- [TASK DIRECTIONS] Extract, without alteration, each line from the start of the listing to the line bearing "Represents parameters for".

- [LISTED ENTRIES]
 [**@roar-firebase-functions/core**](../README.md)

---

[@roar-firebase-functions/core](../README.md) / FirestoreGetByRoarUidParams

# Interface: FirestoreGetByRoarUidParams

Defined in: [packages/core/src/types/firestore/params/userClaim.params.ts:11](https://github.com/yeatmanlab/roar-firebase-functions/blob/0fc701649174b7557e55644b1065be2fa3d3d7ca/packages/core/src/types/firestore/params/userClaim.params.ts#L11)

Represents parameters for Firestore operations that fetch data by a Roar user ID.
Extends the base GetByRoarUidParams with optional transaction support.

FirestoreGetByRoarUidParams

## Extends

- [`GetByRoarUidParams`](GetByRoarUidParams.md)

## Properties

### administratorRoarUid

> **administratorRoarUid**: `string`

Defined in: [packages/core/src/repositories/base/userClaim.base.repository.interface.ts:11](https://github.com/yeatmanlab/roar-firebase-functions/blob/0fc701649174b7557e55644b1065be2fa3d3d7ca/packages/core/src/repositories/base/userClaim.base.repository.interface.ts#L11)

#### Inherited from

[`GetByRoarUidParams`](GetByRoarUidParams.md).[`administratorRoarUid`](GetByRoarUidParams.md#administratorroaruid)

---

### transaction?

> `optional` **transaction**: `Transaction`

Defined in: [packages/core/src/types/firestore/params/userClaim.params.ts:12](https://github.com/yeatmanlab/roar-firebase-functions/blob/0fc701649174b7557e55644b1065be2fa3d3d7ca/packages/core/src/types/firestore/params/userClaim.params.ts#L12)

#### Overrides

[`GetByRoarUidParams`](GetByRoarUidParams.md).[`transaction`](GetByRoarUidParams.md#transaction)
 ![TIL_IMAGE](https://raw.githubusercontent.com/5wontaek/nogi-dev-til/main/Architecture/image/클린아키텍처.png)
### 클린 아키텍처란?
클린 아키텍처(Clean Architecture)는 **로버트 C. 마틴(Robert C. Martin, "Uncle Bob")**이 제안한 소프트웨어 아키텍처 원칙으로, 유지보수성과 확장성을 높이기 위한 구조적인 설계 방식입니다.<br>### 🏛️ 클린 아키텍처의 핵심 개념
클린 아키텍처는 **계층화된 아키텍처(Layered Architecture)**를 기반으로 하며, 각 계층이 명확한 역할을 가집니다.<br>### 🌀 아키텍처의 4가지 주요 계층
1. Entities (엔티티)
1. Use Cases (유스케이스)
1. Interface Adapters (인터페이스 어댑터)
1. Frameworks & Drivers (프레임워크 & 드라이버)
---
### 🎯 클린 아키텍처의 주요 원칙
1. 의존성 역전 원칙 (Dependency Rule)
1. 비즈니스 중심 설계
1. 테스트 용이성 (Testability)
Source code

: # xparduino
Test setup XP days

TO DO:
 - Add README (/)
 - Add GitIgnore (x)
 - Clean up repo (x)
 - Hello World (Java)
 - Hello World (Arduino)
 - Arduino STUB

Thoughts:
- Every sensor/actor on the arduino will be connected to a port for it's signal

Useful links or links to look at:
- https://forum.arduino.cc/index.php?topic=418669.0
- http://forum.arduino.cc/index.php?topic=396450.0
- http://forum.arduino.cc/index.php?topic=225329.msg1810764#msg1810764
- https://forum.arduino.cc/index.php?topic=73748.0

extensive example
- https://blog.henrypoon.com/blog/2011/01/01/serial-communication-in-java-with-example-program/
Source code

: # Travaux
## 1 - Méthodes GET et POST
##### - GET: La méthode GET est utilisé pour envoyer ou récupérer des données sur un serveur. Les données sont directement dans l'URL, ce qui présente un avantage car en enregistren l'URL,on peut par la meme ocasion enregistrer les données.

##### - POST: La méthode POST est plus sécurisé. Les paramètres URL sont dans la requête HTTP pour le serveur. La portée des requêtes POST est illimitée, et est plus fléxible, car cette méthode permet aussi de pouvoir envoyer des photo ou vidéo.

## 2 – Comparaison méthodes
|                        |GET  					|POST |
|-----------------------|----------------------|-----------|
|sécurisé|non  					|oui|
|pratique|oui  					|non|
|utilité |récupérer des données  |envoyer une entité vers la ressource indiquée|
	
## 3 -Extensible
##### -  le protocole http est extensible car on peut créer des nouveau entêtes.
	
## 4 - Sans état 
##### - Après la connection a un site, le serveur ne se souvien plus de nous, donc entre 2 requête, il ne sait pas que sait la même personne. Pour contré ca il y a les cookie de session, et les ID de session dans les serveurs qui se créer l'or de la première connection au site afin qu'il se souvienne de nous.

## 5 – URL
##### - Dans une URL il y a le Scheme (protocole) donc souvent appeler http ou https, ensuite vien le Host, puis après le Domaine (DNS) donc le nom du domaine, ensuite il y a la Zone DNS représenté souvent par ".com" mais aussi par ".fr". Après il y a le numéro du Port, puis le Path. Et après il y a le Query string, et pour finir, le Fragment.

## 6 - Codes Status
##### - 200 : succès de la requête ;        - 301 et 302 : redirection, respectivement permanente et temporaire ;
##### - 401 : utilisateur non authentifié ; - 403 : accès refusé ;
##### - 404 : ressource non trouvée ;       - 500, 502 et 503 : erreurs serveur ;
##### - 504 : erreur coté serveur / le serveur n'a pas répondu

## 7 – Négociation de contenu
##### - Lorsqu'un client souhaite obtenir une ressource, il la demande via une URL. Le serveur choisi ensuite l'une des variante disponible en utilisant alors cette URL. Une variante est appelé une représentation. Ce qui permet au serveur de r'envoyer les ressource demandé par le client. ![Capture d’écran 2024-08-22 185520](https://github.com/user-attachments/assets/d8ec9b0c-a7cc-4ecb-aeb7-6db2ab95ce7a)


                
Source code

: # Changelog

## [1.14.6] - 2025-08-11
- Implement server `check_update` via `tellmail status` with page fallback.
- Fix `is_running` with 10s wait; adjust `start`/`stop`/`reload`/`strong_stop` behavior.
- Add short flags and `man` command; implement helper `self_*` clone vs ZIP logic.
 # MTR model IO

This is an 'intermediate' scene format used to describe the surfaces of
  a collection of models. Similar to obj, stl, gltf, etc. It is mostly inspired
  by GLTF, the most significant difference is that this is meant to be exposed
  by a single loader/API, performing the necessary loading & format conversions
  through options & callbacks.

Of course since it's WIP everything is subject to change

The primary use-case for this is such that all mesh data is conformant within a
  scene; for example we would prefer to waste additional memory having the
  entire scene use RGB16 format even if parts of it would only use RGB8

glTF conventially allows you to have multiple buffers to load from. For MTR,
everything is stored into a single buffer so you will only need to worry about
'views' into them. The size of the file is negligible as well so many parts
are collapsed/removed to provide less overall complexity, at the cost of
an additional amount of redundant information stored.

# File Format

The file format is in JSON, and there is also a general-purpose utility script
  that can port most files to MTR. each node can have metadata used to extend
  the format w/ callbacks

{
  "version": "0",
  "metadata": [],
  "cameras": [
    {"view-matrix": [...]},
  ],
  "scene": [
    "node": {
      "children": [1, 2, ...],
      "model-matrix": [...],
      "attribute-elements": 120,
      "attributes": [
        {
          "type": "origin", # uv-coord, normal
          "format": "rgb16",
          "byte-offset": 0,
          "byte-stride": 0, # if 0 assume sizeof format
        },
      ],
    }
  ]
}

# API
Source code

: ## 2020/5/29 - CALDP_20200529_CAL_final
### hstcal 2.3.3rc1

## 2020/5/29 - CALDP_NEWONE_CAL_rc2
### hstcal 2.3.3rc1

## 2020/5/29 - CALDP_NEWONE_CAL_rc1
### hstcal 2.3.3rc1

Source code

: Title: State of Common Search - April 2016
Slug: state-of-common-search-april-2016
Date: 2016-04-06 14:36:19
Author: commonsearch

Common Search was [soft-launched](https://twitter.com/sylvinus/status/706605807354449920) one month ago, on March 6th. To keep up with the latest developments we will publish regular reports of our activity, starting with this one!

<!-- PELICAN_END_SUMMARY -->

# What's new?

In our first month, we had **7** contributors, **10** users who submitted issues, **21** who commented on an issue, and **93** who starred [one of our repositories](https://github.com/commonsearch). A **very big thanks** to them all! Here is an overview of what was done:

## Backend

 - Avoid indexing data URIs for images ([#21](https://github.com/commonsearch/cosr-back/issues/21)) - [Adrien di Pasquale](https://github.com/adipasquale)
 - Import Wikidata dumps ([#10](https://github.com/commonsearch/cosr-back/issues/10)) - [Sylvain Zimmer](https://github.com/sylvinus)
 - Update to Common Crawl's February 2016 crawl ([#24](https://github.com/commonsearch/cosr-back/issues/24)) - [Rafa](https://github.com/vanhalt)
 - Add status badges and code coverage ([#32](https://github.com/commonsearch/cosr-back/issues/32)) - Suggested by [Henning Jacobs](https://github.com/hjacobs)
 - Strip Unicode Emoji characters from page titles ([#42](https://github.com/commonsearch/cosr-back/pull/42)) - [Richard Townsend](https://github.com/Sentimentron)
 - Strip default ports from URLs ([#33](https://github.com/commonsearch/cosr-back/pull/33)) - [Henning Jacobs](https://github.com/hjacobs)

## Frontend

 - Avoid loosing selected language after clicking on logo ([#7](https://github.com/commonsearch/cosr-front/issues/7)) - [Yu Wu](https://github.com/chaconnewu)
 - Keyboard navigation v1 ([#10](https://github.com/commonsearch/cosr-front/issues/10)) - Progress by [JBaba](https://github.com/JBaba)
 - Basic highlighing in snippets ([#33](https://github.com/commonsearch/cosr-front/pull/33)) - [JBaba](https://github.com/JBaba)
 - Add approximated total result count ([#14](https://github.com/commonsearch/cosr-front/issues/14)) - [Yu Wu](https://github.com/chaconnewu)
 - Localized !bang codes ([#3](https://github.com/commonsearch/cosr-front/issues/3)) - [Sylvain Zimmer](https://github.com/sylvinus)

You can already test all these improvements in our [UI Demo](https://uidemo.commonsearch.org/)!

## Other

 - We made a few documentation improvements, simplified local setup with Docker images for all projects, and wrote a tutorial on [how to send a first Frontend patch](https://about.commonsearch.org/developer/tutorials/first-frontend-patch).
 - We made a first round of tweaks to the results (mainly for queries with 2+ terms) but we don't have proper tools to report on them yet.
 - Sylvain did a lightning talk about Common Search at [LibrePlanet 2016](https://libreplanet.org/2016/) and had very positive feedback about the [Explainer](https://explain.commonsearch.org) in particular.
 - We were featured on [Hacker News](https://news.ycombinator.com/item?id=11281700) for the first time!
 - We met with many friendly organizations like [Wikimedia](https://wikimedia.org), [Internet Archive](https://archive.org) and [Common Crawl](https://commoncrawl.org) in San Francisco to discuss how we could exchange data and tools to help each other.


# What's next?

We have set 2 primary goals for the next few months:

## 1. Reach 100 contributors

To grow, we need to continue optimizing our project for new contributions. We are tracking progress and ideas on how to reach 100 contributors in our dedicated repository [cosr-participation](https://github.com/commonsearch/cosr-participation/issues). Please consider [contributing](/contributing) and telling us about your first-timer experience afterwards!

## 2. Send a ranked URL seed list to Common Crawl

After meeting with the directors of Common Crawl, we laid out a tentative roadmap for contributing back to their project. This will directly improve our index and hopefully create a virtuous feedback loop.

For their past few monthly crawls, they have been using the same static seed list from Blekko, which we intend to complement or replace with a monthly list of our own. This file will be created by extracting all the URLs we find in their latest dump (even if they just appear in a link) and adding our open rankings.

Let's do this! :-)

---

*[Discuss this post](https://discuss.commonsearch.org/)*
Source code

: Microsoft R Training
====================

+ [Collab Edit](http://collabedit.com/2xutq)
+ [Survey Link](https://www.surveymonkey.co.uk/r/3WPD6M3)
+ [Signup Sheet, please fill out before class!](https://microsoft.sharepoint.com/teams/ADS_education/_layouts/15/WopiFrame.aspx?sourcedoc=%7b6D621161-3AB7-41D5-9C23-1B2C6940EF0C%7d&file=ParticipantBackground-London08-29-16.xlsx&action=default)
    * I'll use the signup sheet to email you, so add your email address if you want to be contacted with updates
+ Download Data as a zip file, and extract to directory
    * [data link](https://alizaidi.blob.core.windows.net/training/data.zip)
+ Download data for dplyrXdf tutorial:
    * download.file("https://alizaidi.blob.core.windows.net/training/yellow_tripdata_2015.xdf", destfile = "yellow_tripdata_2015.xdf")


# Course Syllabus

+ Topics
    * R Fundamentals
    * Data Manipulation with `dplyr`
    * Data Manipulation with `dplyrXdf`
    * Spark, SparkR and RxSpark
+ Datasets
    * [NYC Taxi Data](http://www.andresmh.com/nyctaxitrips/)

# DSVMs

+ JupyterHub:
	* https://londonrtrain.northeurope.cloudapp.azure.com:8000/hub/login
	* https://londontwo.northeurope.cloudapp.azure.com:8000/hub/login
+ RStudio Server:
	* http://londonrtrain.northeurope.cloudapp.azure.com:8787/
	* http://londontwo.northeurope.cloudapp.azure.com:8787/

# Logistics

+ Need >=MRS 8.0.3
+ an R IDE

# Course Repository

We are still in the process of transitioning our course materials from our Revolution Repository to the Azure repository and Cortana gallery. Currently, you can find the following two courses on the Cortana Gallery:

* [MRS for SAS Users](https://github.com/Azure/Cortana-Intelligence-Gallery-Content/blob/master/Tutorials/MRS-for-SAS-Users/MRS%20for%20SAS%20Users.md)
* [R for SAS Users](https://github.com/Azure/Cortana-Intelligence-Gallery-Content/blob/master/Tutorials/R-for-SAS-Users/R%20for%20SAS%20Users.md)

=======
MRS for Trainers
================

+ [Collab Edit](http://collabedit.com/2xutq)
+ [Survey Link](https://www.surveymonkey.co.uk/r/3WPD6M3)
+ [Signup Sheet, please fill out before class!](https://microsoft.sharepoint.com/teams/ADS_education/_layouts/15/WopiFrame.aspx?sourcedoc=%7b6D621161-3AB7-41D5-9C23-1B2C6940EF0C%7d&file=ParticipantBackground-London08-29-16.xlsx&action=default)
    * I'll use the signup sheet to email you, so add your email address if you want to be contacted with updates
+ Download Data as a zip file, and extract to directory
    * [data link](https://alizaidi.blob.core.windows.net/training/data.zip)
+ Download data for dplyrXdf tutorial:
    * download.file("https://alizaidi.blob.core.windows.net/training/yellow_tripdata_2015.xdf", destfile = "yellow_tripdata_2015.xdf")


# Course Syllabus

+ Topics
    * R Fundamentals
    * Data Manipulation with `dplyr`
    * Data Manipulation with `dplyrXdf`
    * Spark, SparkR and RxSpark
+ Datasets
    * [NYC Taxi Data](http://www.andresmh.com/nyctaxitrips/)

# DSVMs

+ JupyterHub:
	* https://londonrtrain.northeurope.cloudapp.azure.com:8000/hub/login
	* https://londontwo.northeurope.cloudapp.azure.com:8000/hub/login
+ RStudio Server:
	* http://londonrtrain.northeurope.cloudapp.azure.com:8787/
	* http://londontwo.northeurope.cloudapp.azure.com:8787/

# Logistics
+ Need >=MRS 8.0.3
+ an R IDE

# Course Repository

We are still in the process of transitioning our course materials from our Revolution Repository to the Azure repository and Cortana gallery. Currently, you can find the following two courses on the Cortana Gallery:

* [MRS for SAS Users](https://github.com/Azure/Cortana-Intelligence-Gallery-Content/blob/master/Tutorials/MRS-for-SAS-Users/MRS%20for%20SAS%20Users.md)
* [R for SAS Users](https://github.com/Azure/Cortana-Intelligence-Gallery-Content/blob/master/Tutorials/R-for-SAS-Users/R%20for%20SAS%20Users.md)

- [ANSWER SECTION]
 [**@roar-firebase-functions/core**](../README.md)

---

[@roar-firebase-functions/core](../README.md) / FirestoreGetByRoarUidParams

# Interface: FirestoreGetByRoarUidParams

Defined in: [packages/core/src/types/firestore/params/userClaim.params.ts:11](https://github.com/yeatmanlab/roar-firebase-functions/blob/0fc701649174b7557e55644b1065be2fa3d3d7ca/packages/core/src/types/firestore/params/userClaim.params.ts#L11)

Represents parameters for Firestore operations that fetch data by a Roar user ID.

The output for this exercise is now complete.